Start of GIVEN RECORDS

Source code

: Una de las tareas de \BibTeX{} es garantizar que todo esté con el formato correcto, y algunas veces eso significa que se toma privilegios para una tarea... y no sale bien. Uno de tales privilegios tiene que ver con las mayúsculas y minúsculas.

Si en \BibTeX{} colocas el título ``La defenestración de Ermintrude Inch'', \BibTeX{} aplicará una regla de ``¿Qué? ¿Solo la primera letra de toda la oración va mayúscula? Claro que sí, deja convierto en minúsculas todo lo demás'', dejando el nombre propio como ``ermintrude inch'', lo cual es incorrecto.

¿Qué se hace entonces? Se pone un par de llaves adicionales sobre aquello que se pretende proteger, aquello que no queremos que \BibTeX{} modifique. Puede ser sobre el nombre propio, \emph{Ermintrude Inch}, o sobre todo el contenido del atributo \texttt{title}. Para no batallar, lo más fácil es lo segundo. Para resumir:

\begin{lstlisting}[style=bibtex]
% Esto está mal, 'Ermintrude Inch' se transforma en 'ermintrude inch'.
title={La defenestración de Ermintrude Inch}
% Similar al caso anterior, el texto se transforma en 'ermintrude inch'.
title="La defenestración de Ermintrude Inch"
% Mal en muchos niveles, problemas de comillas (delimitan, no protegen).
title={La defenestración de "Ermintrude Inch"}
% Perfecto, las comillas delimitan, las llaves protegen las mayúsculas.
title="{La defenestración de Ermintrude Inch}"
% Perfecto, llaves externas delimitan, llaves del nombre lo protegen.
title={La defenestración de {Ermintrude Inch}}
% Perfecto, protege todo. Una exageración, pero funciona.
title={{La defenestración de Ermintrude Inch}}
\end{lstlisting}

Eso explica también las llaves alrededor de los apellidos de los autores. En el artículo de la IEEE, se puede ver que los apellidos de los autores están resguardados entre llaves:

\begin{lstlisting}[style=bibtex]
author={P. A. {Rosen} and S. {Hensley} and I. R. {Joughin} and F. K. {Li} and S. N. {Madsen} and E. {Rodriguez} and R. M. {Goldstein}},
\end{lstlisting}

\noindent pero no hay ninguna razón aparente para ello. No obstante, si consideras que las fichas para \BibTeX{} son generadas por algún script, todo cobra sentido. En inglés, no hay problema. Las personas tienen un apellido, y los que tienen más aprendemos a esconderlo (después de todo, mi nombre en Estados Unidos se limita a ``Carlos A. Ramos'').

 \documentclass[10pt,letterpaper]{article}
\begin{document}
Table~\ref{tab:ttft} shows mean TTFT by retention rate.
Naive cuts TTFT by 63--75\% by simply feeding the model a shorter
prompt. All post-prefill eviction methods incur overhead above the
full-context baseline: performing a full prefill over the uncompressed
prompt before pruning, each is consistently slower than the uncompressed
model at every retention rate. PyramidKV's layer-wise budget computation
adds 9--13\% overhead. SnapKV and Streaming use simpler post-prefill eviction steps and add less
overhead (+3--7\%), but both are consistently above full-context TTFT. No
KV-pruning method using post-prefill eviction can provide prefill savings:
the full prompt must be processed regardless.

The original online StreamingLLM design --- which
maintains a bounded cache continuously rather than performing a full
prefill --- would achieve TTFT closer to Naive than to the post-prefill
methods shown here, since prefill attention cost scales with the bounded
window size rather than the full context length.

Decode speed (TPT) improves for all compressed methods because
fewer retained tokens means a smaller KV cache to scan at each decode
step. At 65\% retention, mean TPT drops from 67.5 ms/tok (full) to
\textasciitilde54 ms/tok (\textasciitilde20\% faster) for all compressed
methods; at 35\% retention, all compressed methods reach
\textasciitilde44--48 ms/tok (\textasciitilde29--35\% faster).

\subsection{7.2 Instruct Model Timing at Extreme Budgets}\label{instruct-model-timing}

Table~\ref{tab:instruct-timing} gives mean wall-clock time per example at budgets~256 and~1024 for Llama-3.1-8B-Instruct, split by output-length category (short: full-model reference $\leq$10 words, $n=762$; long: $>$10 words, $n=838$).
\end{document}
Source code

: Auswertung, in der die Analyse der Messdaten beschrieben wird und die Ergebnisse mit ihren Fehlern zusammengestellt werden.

End of GIVEN RECORDS

→ ACTIVITY: Lines wanted from the listing above: the line with "by retention rate." up to and including the line with "fewer retained tokens". Please write them out exactly, adding nothing else.

→ EXPECTED ANSWER:
Table~\ref{tab:ttft} shows mean TTFT by retention rate.
Naive cuts TTFT by 63--75\% by simply feeding the model a shorter
prompt. All post-prefill eviction methods incur overhead above the
full-context baseline: performing a full prefill over the uncompressed
prompt before pruning, each is consistently slower than the uncompressed
model at every retention rate. PyramidKV's layer-wise budget computation
adds 9--13\% overhead. SnapKV and Streaming use simpler post-prefill eviction steps and add less
overhead (+3--7\%), but both are consistently above full-context TTFT. No
KV-pruning method using post-prefill eviction can provide prefill savings:
the full prompt must be processed regardless.

The original online StreamingLLM design --- which
maintains a bounded cache continuously rather than performing a full
prefill --- would achieve TTFT closer to Naive than to the post-prefill
methods shown here, since prefill attention cost scales with the bounded
window size rather than the full context length.

Decode speed (TPT) improves for all compressed methods because
fewer retained tokens means a smaller KV cache to scan at each decode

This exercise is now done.